Your supplier quotes FOB €10,000. Your actual cost is €11,500+. This guide walks through every component of landed cost, with worked examples for common Asia-to-EU manufacturing import scenarios.
Get an EUR-native quote →Landed cost has 7 main components. Each is explained below with typical ranges for a €10,000 FOB CNC order from China to Germany:
| Component | How it's calculated | Typical range | Example (€10k FOB) |
|---|---|---|---|
| 1. FOB price | Supplier quote, ex-factory + origin charges | — | €10,000 |
| 2. International freight | Sea LCL: €300–€900/cbm. Air: €4–€12/kg. FCL 20ft: €1,200–€2,800 | 3–9% FOB for sea | €620 |
| 3. Insurance | 0.25–0.5% of (FOB + freight) | 0.3% typical | €32 |
| 4. Import duty | % of CIF value (FOB + freight + insurance). Rate from TARIC. | 0–25% depending on HS code | €396 (3.7% HS 8466) |
| 5. Customs broker | Fixed fee per customs entry | €80–€350 | €120 |
| 6. Pre-shipment inspection | Third-party inspector fee (SGS, BV, TÜV) | €200–€450 per visit | €280 |
| 7. Last-mile delivery | Port to your warehouse (overland freight) | €80–€300 | €120 |
| Total landed cost (ex-VAT) | €11,568 (+15.7%) | ||
| VAT at import (Germany, 19%) | 19% of (CIF value + duty). Reclaimable if VAT-registered. | Cash-flow cost | €2,088 (reclaimable) |
These are indicative duty rates for common manufacturing imports from China. Always verify current rates in TARIC — rates change with trade agreements and anti-dumping measures.
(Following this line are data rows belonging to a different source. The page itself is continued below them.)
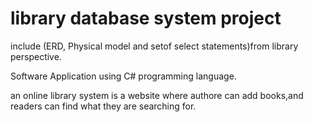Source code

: # library database system project

include (ERD, Physical model and setof select statements)from library perspective.

Software Application using C# programming language.

an online library system is a website where authore can add books,and readers can find what they are searching for.

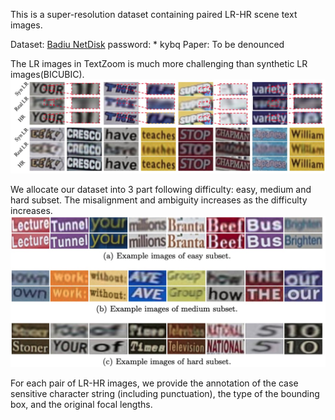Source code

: This is a super-resolution dataset containing paired LR-HR scene text images.

Dataset: [Badiu NetDisk](https://pan.baidu.com/s/1PYdNqo0GIeamkYHXJmRlDw) password: * kybq
Paper: To be denounced

The LR images in TextZoom is much more challenging than synthetic LR images(BICUBIC).
![Synthetic LR vs Real LR](syn_real.jpg)

We allocate our dataset into 3 part following difficulty: easy, medium and hard subset. The misalignment and ambiguity increases as the difficulty increases.
![Example Images](easy_medium_hard.jpg)

For each pair of LR-HR images, we provide the annotation of the case sensitive character string (including punctuation), the type of the bounding box, and the original focal lengths.
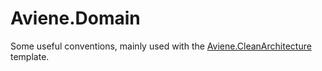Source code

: # Aviene.Domain

Some useful conventions, mainly used with
the [Aviene.CleanArchitecture](https://github.com/stefan-karlsson/Aviene.CleanArchitecture) template.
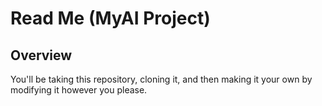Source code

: # Read Me (MyAI Project)

## Overview

You'll be taking this repository, cloning it, and then making it your own by modifying it however you please.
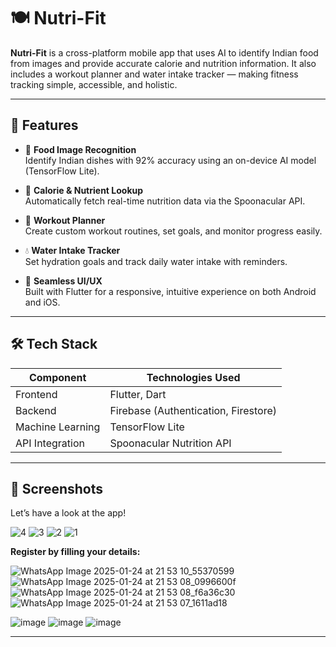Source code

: # 🍽️ Nutri-Fit

**Nutri-Fit** is a cross-platform mobile app that uses AI to identify Indian food from images and provide accurate calorie and nutrition information. It also includes a workout planner and water intake tracker — making fitness tracking simple, accessible, and holistic.

---

## 🚀 Features

- 📸 **Food Image Recognition**  
  Identify Indian dishes with 92% accuracy using an on-device AI model (TensorFlow Lite).

- 🔢 **Calorie & Nutrient Lookup**  
  Automatically fetch real-time nutrition data via the Spoonacular API.

- 💪 **Workout Planner**  
  Create custom workout routines, set goals, and monitor progress easily.

- 💧 **Water Intake Tracker**  
  Set hydration goals and track daily water intake with reminders.

- 📱 **Seamless UI/UX**  
  Built with Flutter for a responsive, intuitive experience on both Android and iOS.

---

## 🛠️ Tech Stack

| Component         | Technologies Used                          |
|------------------|---------------------------------------------|
| Frontend         | Flutter, Dart                               |
| Backend          | Firebase (Authentication, Firestore)        |
| Machine Learning | TensorFlow Lite                             |
| API Integration  | Spoonacular Nutrition API                   |

---

## 📸 Screenshots

Let’s have a look at the app!

![4](https://github.com/user-attachments/assets/80bee6c8-be72-4eef-8e65-5fd546d0a62f)
![3](https://github.com/user-attachments/assets/895724d5-ef6f-4e67-ba23-93b01af5b491)
![2](https://github.com/user-attachments/assets/bcbc8019-2a59-4a8f-a61a-8524642195eb)
![1](https://github.com/user-attachments/assets/8cc338b6-0559-4a17-8dcc-a88ddd4d3453)

**Register by filling your details:**

![WhatsApp Image 2025-01-24 at 21 53 10_55370599](https://github.com/user-attachments/assets/493f2555-94cd-4e0c-92ca-2b2a0216ea48)
![WhatsApp Image 2025-01-24 at 21 53 08_0996600f](https://github.com/user-attachments/assets/405583f3-0fc4-48b9-adcb-ec5d7998a439)
![WhatsApp Image 2025-01-24 at 21 53 08_f6a36c30](https://github.com/user-attachments/assets/5c64849d-e93f-4605-87c8-6c7e4a986775)
![WhatsApp Image 2025-01-24 at 21 53 07_1611ad18](https://github.com/user-attachments/assets/cf9af7d1-95f6-427a-9f3e-2f5111251927)

![image](https://github.com/user-attachments/assets/c49edd3c-155e-4b05-bdd2-e14e8d445504)
![image](https://github.com/user-attachments/assets/8472ee7e-7d69-436c-8aa6-4e8f99aa9a5c)
![image](https://github.com/user-attachments/assets/13d35186-f19d-4dd1-b326-6546c652cbcc)

---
| Product type | HS heading | MFN duty (China) | Anti-dumping? |
|---|---|---|---|
| CNC aluminium parts | 8466 | 3.7% | No |
| CNC steel parts | 7326 | 2.7% | Check by HS sub-heading |
| Injection-moulded plastic parts | 3926 | 6.5% | No |
| Sheet metal fabricated parts | 7308/7326 | 2.7–3.7% | Steel: check AD duties |
| Aluminium extrusions | 7604 | 3.0% + ADD 29.2% | Yes — anti-dumping |
| Stainless steel tubes/pipes | 7306 | 0% + ADD varies | Yes — check sub-heading |
Anti-dumping duties (ADD) can add 15–80% on top of MFN duties. Always check before quoting landed cost to your customer.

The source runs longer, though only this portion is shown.